[Start of section]

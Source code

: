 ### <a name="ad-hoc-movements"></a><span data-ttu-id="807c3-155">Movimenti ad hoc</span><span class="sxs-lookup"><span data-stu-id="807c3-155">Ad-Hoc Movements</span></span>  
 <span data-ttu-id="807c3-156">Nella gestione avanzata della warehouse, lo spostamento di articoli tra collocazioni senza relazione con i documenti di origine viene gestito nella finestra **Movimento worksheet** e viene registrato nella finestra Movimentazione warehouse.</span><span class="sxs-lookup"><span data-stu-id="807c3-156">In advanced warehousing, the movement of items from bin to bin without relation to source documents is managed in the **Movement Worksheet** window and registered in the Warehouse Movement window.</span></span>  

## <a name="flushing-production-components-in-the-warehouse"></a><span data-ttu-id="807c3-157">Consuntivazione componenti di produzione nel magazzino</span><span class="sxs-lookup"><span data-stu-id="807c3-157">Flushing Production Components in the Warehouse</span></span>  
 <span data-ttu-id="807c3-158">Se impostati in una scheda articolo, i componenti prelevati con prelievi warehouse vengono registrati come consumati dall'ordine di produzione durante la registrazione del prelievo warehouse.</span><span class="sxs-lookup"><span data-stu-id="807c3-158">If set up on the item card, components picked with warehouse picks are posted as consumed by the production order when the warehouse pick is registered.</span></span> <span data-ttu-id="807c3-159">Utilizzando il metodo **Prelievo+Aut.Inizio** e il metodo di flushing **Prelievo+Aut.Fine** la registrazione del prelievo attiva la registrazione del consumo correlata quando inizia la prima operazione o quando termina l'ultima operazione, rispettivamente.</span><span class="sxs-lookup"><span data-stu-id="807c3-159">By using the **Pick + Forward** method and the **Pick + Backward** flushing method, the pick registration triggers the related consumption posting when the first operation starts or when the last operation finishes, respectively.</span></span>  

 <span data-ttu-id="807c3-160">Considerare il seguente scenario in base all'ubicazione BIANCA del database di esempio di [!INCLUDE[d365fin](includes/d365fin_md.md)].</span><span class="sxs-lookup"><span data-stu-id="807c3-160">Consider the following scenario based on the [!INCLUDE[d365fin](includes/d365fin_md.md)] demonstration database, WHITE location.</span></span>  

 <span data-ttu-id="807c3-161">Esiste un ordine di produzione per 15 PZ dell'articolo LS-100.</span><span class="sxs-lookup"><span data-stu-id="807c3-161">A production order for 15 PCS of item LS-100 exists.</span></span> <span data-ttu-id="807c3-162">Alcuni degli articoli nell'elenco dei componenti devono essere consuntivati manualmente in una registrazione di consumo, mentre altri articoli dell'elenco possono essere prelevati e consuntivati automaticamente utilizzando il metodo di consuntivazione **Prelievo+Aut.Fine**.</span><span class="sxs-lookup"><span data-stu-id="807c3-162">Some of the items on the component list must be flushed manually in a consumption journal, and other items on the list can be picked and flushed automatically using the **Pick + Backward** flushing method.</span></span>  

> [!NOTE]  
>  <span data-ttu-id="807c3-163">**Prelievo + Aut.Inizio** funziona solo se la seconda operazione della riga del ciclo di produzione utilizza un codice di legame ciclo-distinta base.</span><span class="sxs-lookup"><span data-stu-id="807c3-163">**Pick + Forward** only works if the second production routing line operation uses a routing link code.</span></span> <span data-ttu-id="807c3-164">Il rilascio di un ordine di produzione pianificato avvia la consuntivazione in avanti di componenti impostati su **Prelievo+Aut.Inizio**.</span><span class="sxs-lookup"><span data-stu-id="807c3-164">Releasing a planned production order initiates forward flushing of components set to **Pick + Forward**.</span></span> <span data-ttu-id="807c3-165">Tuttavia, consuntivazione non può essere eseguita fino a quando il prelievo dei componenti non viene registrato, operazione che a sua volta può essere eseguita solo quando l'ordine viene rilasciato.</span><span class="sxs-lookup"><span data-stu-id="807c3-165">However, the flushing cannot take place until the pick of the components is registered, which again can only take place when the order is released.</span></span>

[End of section]
[Start of section]

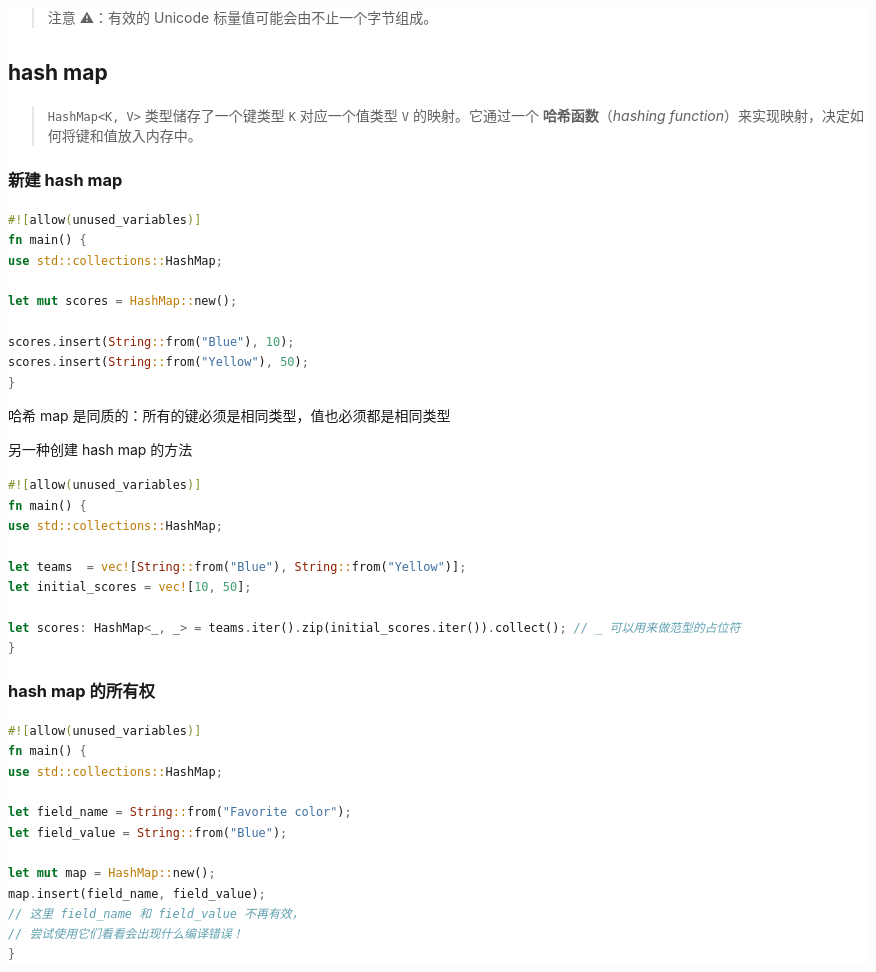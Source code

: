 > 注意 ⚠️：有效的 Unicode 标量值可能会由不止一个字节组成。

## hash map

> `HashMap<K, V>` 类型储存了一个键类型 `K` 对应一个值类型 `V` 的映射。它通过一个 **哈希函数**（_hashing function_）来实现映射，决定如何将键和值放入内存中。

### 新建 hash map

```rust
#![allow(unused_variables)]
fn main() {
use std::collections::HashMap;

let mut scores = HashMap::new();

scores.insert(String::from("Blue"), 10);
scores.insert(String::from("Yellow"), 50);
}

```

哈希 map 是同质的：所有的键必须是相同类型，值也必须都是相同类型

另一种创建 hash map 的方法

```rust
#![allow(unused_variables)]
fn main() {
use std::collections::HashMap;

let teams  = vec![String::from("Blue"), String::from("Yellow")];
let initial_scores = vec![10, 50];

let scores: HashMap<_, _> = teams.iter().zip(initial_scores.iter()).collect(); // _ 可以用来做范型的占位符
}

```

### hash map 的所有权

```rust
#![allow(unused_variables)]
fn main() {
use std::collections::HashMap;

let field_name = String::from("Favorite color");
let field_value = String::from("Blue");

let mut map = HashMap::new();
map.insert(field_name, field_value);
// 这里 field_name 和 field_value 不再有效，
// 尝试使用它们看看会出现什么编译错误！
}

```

[End of section]
[Start of section]

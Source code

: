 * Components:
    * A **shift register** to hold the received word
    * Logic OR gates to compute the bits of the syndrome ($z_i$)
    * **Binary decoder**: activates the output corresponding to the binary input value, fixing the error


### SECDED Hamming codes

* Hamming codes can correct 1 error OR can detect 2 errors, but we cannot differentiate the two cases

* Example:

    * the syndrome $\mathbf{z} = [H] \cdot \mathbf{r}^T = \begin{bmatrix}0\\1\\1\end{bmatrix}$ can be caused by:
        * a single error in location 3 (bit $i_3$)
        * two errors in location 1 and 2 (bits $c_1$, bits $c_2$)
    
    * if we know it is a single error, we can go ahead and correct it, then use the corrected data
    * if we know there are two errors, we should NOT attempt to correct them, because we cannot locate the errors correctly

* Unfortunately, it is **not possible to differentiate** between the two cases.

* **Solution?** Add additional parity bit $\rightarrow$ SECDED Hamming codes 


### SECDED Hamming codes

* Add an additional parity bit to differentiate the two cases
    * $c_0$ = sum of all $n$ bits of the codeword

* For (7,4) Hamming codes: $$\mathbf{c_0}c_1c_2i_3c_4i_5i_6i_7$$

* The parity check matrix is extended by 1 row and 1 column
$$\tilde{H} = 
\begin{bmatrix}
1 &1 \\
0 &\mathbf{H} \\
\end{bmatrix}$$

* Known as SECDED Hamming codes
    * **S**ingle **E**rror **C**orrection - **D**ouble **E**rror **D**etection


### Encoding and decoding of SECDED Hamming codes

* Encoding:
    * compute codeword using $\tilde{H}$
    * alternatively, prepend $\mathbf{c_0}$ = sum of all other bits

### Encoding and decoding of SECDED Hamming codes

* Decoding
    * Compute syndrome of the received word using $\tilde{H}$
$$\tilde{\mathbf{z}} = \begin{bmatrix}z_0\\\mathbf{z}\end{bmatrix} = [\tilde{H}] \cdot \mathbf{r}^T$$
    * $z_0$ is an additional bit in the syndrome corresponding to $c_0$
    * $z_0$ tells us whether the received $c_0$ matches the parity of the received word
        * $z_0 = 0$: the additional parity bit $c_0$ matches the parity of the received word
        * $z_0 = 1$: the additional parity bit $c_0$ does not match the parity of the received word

[End of section]

Work to be completed: Check each line of the entries above for the word "location". List the ones that have it.

Answer to the exercise:
 <span data-ttu-id="807c3-160">Considerare il seguente scenario in base all'ubicazione BIANCA del database di esempio di [!INCLUDE[d365fin](includes/d365fin_md.md)].</span><span class="sxs-lookup"><span data-stu-id="807c3-160">Consider the following scenario based on the [!INCLUDE[d365fin](includes/d365fin_md.md)] demonstration database, WHITE location.</span></span>  
        * a single error in location 3 (bit $i_3$)
        * two errors in location 1 and 2 (bits $c_1$, bits $c_2$)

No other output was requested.